III. Determine the synthesis, absorption, and catabolism of DHA under different dietary conditions in these patients.


Condition
Usher Syndrome
Retinitis Pigmentosa

Study Type: Observational
Study Design: Primary Purpose: Screening

Resource links provided by NLM:


Further study details as provided by National Center for Research Resources (NCRR):

Estimated Enrollment: 100
Study Start Date: October 1999
Detailed Description:

PROTOCOL OUTLINE: Patients may participate in one or more of the arms of this study.

Arm I (adipose tissue study): Adipose tissue is collected from the buttocks of patients with Usher II retinitis pigmentosa (RP), patients with non-Usher RP, and control subjects. Dietary histories are obtained from all patients and subjects.

Arm II (isotope study): Patients meeting the same criteria as in arm I receive oral D5-labeled linolenic acid and oral D4-labeled linolenic acid that is dissolved in oil and incorporated into foods. Subjects must avoid eating fish and shellfish during the 35 days of the isotope study. Blood samples are collected at 0, 8, 24, and 48 hours, daily on days 3-7, and then on days 10, 18, and 35.

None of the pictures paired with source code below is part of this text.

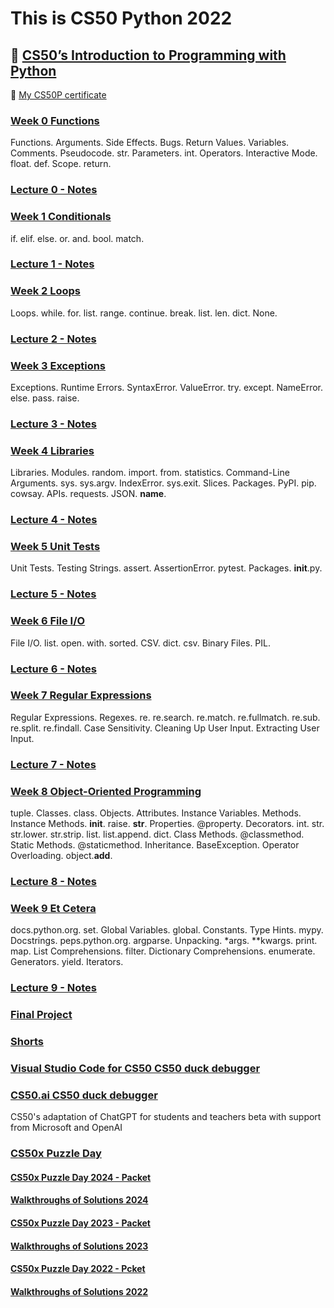 # This is CS50 Python 2022
## 🔗 [CS50’s Introduction to Programming with Python](https://cs50.harvard.edu/python/2022/)

🔗 [My CS50P certificate](https://certificates.cs50.io/9c6c1374-3dcf-4962-8376-737292d8f000.pdf?size=letter)

### [Week 0 Functions](https://cs50.harvard.edu/python/2022/weeks/0/)
Functions. Arguments. Side Effects. Bugs. Return Values. Variables. Comments. Pseudocode. str. Parameters. int. Operators. Interactive Mode. float. def. Scope. return.

### [Lecture 0 - Notes](https://cs50.harvard.edu/python/2022/notes/0/)

### [Week 1 Conditionals](https://cs50.harvard.edu/python/2022/weeks/1/)
if. elif. else. or. and. bool. match.

### [Lecture 1 - Notes](https://cs50.harvard.edu/python/2022/notes/1/)

### [Week 2 Loops](https://cs50.harvard.edu/python/2022/weeks/2/)
Loops. while. for. list. range. continue. break. list. len. dict. None.

### [Lecture 2 - Notes](https://cs50.harvard.edu/python/2022/notes/2/)

### [Week 3 Exceptions](https://cs50.harvard.edu/python/2022/weeks/3/)
Exceptions. Runtime Errors. SyntaxError. ValueError. try. except. NameError. else. pass. raise.

### [Lecture 3 - Notes](https://cs50.harvard.edu/python/2022/notes/3/)

### [Week 4 Libraries](https://cs50.harvard.edu/python/2022/weeks/4/)
Libraries. Modules. random. import. from. statistics. Command-Line Arguments. sys. sys.argv. IndexError. sys.exit. Slices. Packages. PyPI. pip. cowsay. APIs. requests. JSON. __name__.

### [Lecture 4 - Notes](https://cs50.harvard.edu/python/2022/notes/4/)

### [Week 5 Unit Tests](https://cs50.harvard.edu/python/2022/weeks/5/)
Unit Tests. Testing Strings. assert. AssertionError. pytest. Packages. __init__.py.

### [Lecture 5 - Notes](https://cs50.harvard.edu/python/2022/notes/5/)

### [Week 6 File I/O](https://cs50.harvard.edu/python/2022/weeks/6/)
File I/O. list. open. with. sorted. CSV. dict. csv. Binary Files. PIL.

### [Lecture 6 - Notes](https://cs50.harvard.edu/python/2022/notes/6/)

### [Week 7 Regular Expressions](https://cs50.harvard.edu/python/2022/weeks/7/)
Regular Expressions. Regexes. re. re.search. re.match. re.fullmatch. re.sub. re.split. re.findall. Case Sensitivity. Cleaning Up User Input. Extracting User Input.

### [Lecture 7 - Notes](https://cs50.harvard.edu/python/2022/notes/7/)

### [Week 8 Object-Oriented Programming](https://cs50.harvard.edu/python/2022/weeks/8/)
tuple. Classes. class. Objects. Attributes. Instance Variables. Methods. Instance Methods. __init__. raise. __str__. Properties. @property. Decorators. int. str. str.lower. str.strip. list. list.append. dict. Class Methods. @classmethod. Static Methods. @staticmethod. Inheritance. BaseException. Operator Overloading. object.__add__.

### [Lecture 8 - Notes](https://cs50.harvard.edu/python/2022/notes/8/)

### [Week 9 Et Cetera](https://cs50.harvard.edu/python/2022/weeks/9/)
docs.python.org. set. Global Variables. global. Constants. Type Hints. mypy. Docstrings. peps.python.org. argparse. Unpacking. *args. **kwargs. print. map. List Comprehensions. filter. Dictionary Comprehensions. enumerate. Generators. yield. Iterators.

### [Lecture 9 - Notes](https://cs50.harvard.edu/python/2022/notes/9/)

### [Final Project](https://cs50.harvard.edu/python/2022/project/)

### [Shorts](https://cs50.harvard.edu/python/2022/shorts/)

### [Visual Studio Code for CS50 CS50 duck debugger](https://cs50.dev/)

### [CS50.ai CS50 duck debugger](https://cs50.ai/)
CS50's adaptation of ChatGPT for students and teachers beta with support from Microsoft and OpenAI

### [CS50x Puzzle Day](https://cs50.harvard.edu/x/2024/puzzles/#what-is-cs50x-puzzle-day)

#### [CS50x Puzzle Day 2024 - Packet](https://cdn.cs50.net/2024/x/events/puzzles/puzzles.pdf)
#### [Walkthroughs of Solutions 2024](https://www.youtube.com/playlist?list=PLhQjrBD2T383rMTo6YacV8-cwbbPtuQJ7)

#### [CS50x Puzzle Day 2023 - Packet](https://cdn.cs50.net/2023/x/events/puzzles/puzzles.pdf)
#### [Walkthroughs of Solutions 2023](https://www.youtube.com/playlist?list=PLhQjrBD2T381bmoIvUwWQNaT5ho7htBHJ)

#### [CS50x Puzzle Day 2022 - Pcket](https://cs50.harvard.edu/x/2024/puzzles/#what-is-cs50x-puzzle-day)
#### [Walkthroughs of Solutions 2022](https://www.youtube.com/playlist?list=PLhQjrBD2T3810H_-6y1RG1CUODReiTbUz)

Arm III (flaxseed oil feeding): Patients with all types of RP and control subjects receive flaxseed oil, a form of linolenic acid, for 12 weeks. Subjects may also receive high oleic safflower oil or olive oil as a control fat for 12 weeks. Subjects complete a diet history at the end of each fatty acid supplementation period. All subjects must follow a diet free of seafood and fish oil supplements.

  Eligibility

Genders Eligible for Study:   Both
Accepts Healthy Volunteers:   Yes
Criteria

PROTOCOL ENTRY CRITERIA:

  • Retinitis pigmentosa, including: Usher syndrome (types I and II) Simplex
  • The following inheritance patterns eligible: X-linked recessive; Autosomal dominant; Autosomal recessive
  Contacts and Locations
Choosing to participate in a study is an important personal decision. Talk with your doctor and family members or friends about deciding to join a study. To learn more about this study, you or your doctor may contact the study research staff using the Contacts provided below. For general information, see Learn About Clinical Studies.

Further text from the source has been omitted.